WASHINGTON (CN) — The D.C. Circuit on Tuesday struck down the Sierra Club’s challenge to the Trump administration’s roundabout strategy to issue permits to power plants that the environmentalists warn will clog the nation’s air with even higher levels of harmful pollution.
The three-judge panel ruled it lacked jurisdiction to overturn guidance from the Environmental Protection Agency regulating air pollutant levels for new power plants and refineries seeking permits from state authorities.
U.S. Circuit Judge Robert Wilkins, a Barack Obama appointee, wrote for the court that the case presented a “seemingly labyrinthine question” on whether the guidance can be reviewed by the judiciary as a final agency action.
Expressing no opinion on ripeness or the merits of the case, the appellate court in the end concluded that it cannot review the EPA guidance under the Clean Air Act of 1963 because the agency action “does not create a new and binding legal regime.”
The debated recommendations to state permitting authorities, according to the EPA, was published as a first step as the agency gathered more information to issue final guidance.
“EPA argues the guidance explicitly states that its issuance is only phase one of a two-step process the agency will be undertaking in response to the court’s partial vacatur and remand of the 2010 rule,” Wilkins wrote, mapping the tangle of previous litigation encircling the permits guidance.
The Justice Department argued last year that the guidance was discretionary and the language was “not prescriptive” on how states should study possible polluting sites.
“Here everything is written in the form of suggestions and encouragement,” Justice Department attorney Brian Lynk said during oral arguments.

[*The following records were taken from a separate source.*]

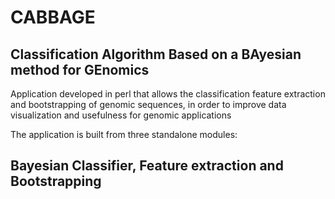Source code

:  # CABBAGE
 ## Classification Algorithm Based on a BAyesian method for GEnomics
 Application developed in perl that allows the classification feature extraction and bootstrapping of genomic sequences, in order to improve data visualization and usefulness for genomic applications 
 
 The application is built from three standalone modules: 
 ## Bayesian Classifier, Feature extraction and Bootstrapping 
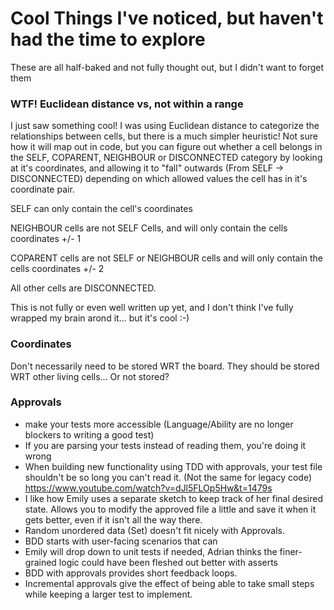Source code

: # Cool Things I've noticed, but haven't had the time to explore
These are all half-baked and not fully thought out, but I didn't want to forget them

### WTF! Euclidean distance vs, not within a range
I just saw something cool! I was using Euclidean distance to categorize the relationships between cells, but there is a much simpler heuristic! Not sure how it will map out in code, but you can figure out whether a cell belongs in the SELF, COPARENT, NEIGHBOUR or DISCONNECTED category by looking at it's coordinates, and allowing it to "fall" outwards (From SELF -> DISCONNECTED) depending on which allowed values the cell has in it's coordinate pair.

SELF can only contain the cell's coordinates

NEIGHBOUR cells are not SELF Cells, and will only contain the cells coordinates +/- 1

COPARENT cells are not SELF or NEIGHBOUR cells and will only contain the cells coordinates +/- 2

All other cells are DISCONNECTED.

This is not fully or even well written up yet, and I don't think I've fully wrapped my brain arond it... but it's cool :-)

### Coordinates
Don't necessarily need to be stored WRT the board. They should be stored WRT other living cells... Or not stored?

### Approvals
 - make your tests more accessible (Language/Ability are no longer blockers to writing a good test)
 - If you are parsing your tests instead of reading them, you're doing it wrong
 - When building new functionality using TDD with approvals, your test file shouldn't be so long you can't read it. (Not the same for legacy code)
 https://www.youtube.com/watch?v=dJl5FLOp5Hw&t=1479s
 - I like how Emily uses a separate sketch to keep track of her final desired state. Allows you to modify the approved file a little and save it when it gets better, even if it isn't all the way there.
 - Random unordered data (Set) doesn't fit nicely with Approvals.
 - BDD starts with user-facing scenarios that can 
 - Emily will drop down to unit tests if needed, Adrian thinks the finer-grained logic could have been fleshed out better with asserts
 - BDD with approvals provides short feedback loops.
 - Incremental approvals give the effect of being able to take small steps while keeping a larger test to implement.

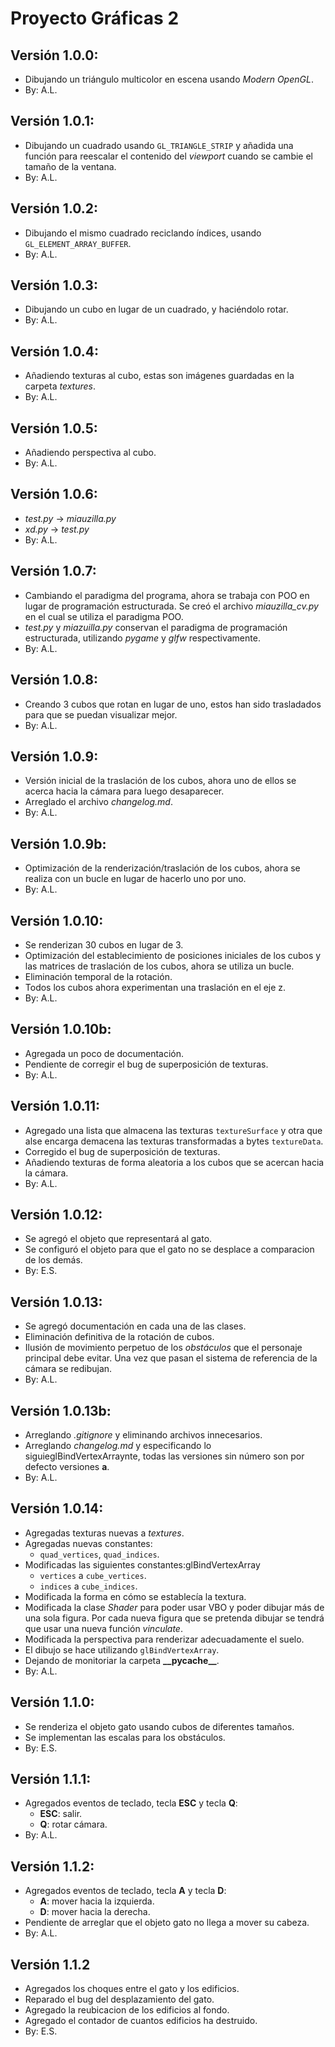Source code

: # Proyecto Gráficas 2

## Versión 1.0.0:
-   Dibujando un triángulo multicolor en escena usando _Modern OpenGL_.
-   By: A.L.

## Versión 1.0.1:
-   Dibujando un cuadrado usando `GL_TRIANGLE_STRIP` y añadida una función para reescalar el contenido del _viewport_ cuando se cambie el tamaño de la ventana.
-   By: A.L.

## Versión 1.0.2:
-   Dibujando el mismo cuadrado reciclando índices, usando `GL_ELEMENT_ARRAY_BUFFER`.
-   By: A.L.

## Versión 1.0.3:
-   Dibujando un cubo en lugar de un cuadrado, y haciéndolo rotar.
-   By: A.L.

## Versión 1.0.4:
-   Añadiendo texturas al cubo, estas son imágenes guardadas en la carpeta _textures_.
-   By: A.L.

## Versión 1.0.5:
-   Añadiendo perspectiva al cubo.
-   By: A.L.

## Versión 1.0.6:
-   _test.py_ -> _miauzilla.py_
-   _xd.py_ -> _test.py_
-   By: A.L.

## Versión 1.0.7:
-   Cambiando el paradigma del programa, ahora se trabaja con POO en lugar de programación estructurada. Se creó el archivo _miauzilla\_cv.py_ en el cual se utiliza el paradigma POO.
-   _test.py_ y _miazuilla.py_ conservan el paradigma de programación estructurada, utilizando _pygame_ y _glfw_ respectivamente.
-   By: A.L.

## Versión 1.0.8:
-   Creando 3 cubos que rotan en lugar de uno, estos han sido trasladados para que se puedan visualizar mejor.
-   By: A.L.

## Versión 1.0.9:
-   Versión inicial de la traslación de los cubos, ahora uno de ellos se acerca hacia la cámara para luego desaparecer.
-   Arreglado el archivo _changelog.md_.
-   By: A.L.

## Versión 1.0.9b:
-   Optimización de la renderización/traslación de los cubos, ahora se realiza con un bucle en lugar de hacerlo uno por uno.
-   By: A.L.

## Versión 1.0.10:
-   Se renderizan 30 cubos en lugar de 3.
-   Optimización del establecimiento de posiciones iniciales de los cubos y las matrices de traslación de los cubos, ahora se utiliza un bucle.
-   Eliminación temporal de la rotación.
-   Todos los cubos ahora experimentan una traslación en el eje z.
-   By: A.L.

## Versión 1.0.10b:
-   Agregada un poco de documentación.
-   Pendiente de corregir el bug de superposición de texturas.
-   By: A.L.

## Versión 1.0.11:
-   Agregado una lista que almacena las texturas `textureSurface` y otra que alse encarga demacena las texturas transformadas a bytes `textureData`.
-   Corregido el bug de superposición de texturas.
-   Añadiendo texturas de forma aleatoria a los cubos que se acercan hacia la cámara.
-   By: A.L.

## Versión 1.0.12:
-   Se agregó el objeto que representará al gato.
-   Se configuró el objeto para que el gato no se desplace a comparacion de los demás.
-   By: E.S.

## Versión 1.0.13:
-   Se agregó documentación en cada una de las clases.
-   Eliminación definitiva de la rotación de cubos.
-   Ilusión de movimiento perpetuo de los _obstáculos_ que el personaje principal debe evitar. Una vez que pasan el sistema de referencia de la cámara se redibujan.
-   By: A.L.

## Versión 1.0.13b:
-   Arreglando _.gitignore_ y eliminando archivos innecesarios.
-   Arreglando _changelog.md_ y especificando lo siguieglBindVertexArraynte, todas las versiones sin número son por defecto versiones **a**.
-   By: A.L.

## Versión 1.0.14:
-   Agregadas texturas nuevas a _textures_.
-   Agregadas nuevas constantes:
    -   `quad_vertices`, `quad_indices`.
-   Modificadas las siguientes constantes:glBindVertexArray
    -   `vertices` a `cube_vertices`.
    -   `indices` a `cube_indices`.
-   Modificada la forma en cómo se establecía la textura.
-   Modificada la clase _Shader_ para poder usar VBO y poder dibujar más de una sola figura. Por cada nueva figura que se pretenda dibujar se tendrá que usar una nueva función _vinculate_.
-   Modificada la perspectiva para renderizar adecuadamente el suelo.
-   El dibujo se hace utilizando `glBindVertexArray`.
-   Dejando de monitoriar la carpeta __\_\_pycache\_\___.
-   By: A.L.

## Versión 1.1.0:
-   Se renderiza el objeto gato usando cubos de diferentes tamaños.
-   Se implementan las escalas para los obstáculos.
-   By: E.S. 

## Versión 1.1.1:
-   Agregados eventos de teclado, tecla **ESC** y tecla **Q**:
    -   **ESC**: salir.
    -   **Q**: rotar cámara.
- By: A.L.

## Versión 1.1.2:
-   Agregados eventos de teclado, tecla **A** y tecla **D**:
    -   **A**: mover hacia la izquierda.
    -   **D**: mover hacia la derecha.
-   Pendiente de arreglar que el objeto gato no llega a mover su cabeza.
- By: A.L.

## Versión 1.1.2
-   Agregados los choques entre el gato y los edificios.
-   Reparado el bug del desplazamiento del gato.
-   Agregado la reubicacion de los edificios al fondo.
-   Agregado el contador de cuantos edificios ha destruido.
-   By: E.S.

But Earthjustice attorney Gordon Sommers, representing the Sierra Club, said the agency “created discretion out of whole cloth,” opening the door wide for states to violate national air-quality standards.
Joined by U.S. Circuit Judges Merrick Garland, a Bill Clinton appointee, and A. Raymond Randolph, a George H. W. Bush appointee, Wilkins zeroed in on the guidelines leaving it up to the states to choose whether to draw on the federal pollution standards.
“The SILs Guidance explicitly preserves state discretion regarding what degree of modeling or analysis may be necessary for each petition and does not require states to review their programs or take any proactive action in response,” the judge wrote. “The states have not been given ‘marching orders’ and are not expected to ‘fall in line.’”
But Wilkins also penned a six-page concurring opinion reinforcing that Congress vested the D.C. Circuit with the power to review final EPA decisions “to prevent a patchwork of regional interpretations” of agency actions to be applied nationwide.
“There is no question here that the SILs Guidance is ‘nationally applicable,’ as the Guidance was distributed for use nationwide,” Wilkins wrote, noting that the EPA said it believed the guidance was “sufficient in most situations for a permitting authority” to determine if a plant will violate air pollution standards.
The judge stressed that if the EPA issues a final rule it should be reviewed by the D.C. Circuit.
The concurring opinion triggered a secondary, curt concurrence from Randolph, a senior circuit judge, in response: “I concur in the majority opinion. As to Judge Wilkins’ separate concurring opinion, I see no reason to decide what we would decide if only the case before us were a different case.”
The Justice Department and Earthjustice attorney Sommers did not respond to requests for comment on Tuesday’s ruling.